● **WHAT THE TASK ASKS**
Without copying any picture, return all lines below exactly.

● **STORED DATA**
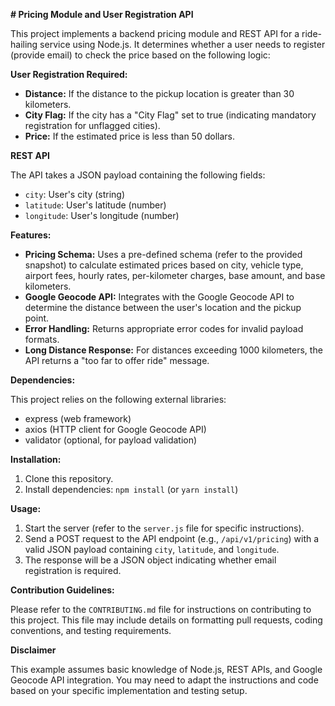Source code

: **# Pricing Module and User Registration API**

This project implements a backend pricing module and REST API for a ride-hailing service using Node.js. It determines whether a user needs to register (provide email) to check the price based on the following logic:

**User Registration Required:**

- **Distance:** If the distance to the pickup location is greater than 30 kilometers.
- **City Flag:** If the city has a "City Flag" set to true (indicating mandatory registration for unflagged cities).
- **Price:** If the estimated price is less than 50 dollars.

**REST API**

The API takes a JSON payload containing the following fields:

- `city`: User's city (string)
- `latitude`: User's latitude (number)
- `longitude`: User's longitude (number)

**Features:**

- **Pricing Schema:** Uses a pre-defined schema (refer to the provided snapshot) to calculate estimated prices based on city, vehicle type, airport fees, hourly rates, per-kilometer charges, base amount, and base kilometers.
- **Google Geocode API:** Integrates with the Google Geocode API to determine the distance between the user's location and the pickup point.
- **Error Handling:** Returns appropriate error codes for invalid payload formats.
- **Long Distance Response:** For distances exceeding 1000 kilometers, the API returns a "too far to offer ride" message.

**Dependencies:**

This project relies on the following external libraries:

- express (web framework)
- axios (HTTP client for Google Geocode API)
- validator (optional, for payload validation)

**Installation:**

1. Clone this repository.
2. Install dependencies: `npm install` (or `yarn install`)

**Usage:**

1. Start the server (refer to the `server.js` file for specific instructions).
2. Send a POST request to the API endpoint (e.g., `/api/v1/pricing`) with a valid JSON payload containing `city`, `latitude`, and `longitude`.
3. The response will be a JSON object indicating whether email registration is required.

**Contribution Guidelines:**

Please refer to the `CONTRIBUTING.md` file for instructions on contributing to this project. This file may include details on formatting pull requests, coding conventions, and testing requirements.

**Disclaimer**

This example assumes basic knowledge of Node.js, REST APIs, and Google Geocode API integration. You may need to adapt the instructions and code based on your specific implementation and testing setup.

● **EXERCISE RESULT**
Source code

: **# Pricing Module and User Registration API**

This project implements a backend pricing module and REST API for a ride-hailing service using Node.js. It determines whether a user needs to register (provide email) to check the price based on the following logic:

**User Registration Required:**

- **Distance:** If the distance to the pickup location is greater than 30 kilometers.
- **City Flag:** If the city has a "City Flag" set to true (indicating mandatory registration for unflagged cities).
- **Price:** If the estimated price is less than 50 dollars.

**REST API**

The API takes a JSON payload containing the following fields:

- `city`: User's city (string)
- `latitude`: User's latitude (number)
- `longitude`: User's longitude (number)

**Features:**

- **Pricing Schema:** Uses a pre-defined schema (refer to the provided snapshot) to calculate estimated prices based on city, vehicle type, airport fees, hourly rates, per-kilometer charges, base amount, and base kilometers.
- **Google Geocode API:** Integrates with the Google Geocode API to determine the distance between the user's location and the pickup point.
- **Error Handling:** Returns appropriate error codes for invalid payload formats.
- **Long Distance Response:** For distances exceeding 1000 kilometers, the API returns a "too far to offer ride" message.

**Dependencies:**

This project relies on the following external libraries:

- express (web framework)
- axios (HTTP client for Google Geocode API)
- validator (optional, for payload validation)

**Installation:**

1. Clone this repository.
2. Install dependencies: `npm install` (or `yarn install`)

**Usage:**

1. Start the server (refer to the `server.js` file for specific instructions).
2. Send a POST request to the API endpoint (e.g., `/api/v1/pricing`) with a valid JSON payload containing `city`, `latitude`, and `longitude`.
3. The response will be a JSON object indicating whether email registration is required.

**Contribution Guidelines:**

Please refer to the `CONTRIBUTING.md` file for instructions on contributing to this project. This file may include details on formatting pull requests, coding conventions, and testing requirements.

**Disclaimer**

This example assumes basic knowledge of Node.js, REST APIs, and Google Geocode API integration. You may need to adapt the instructions and code based on your specific implementation and testing setup.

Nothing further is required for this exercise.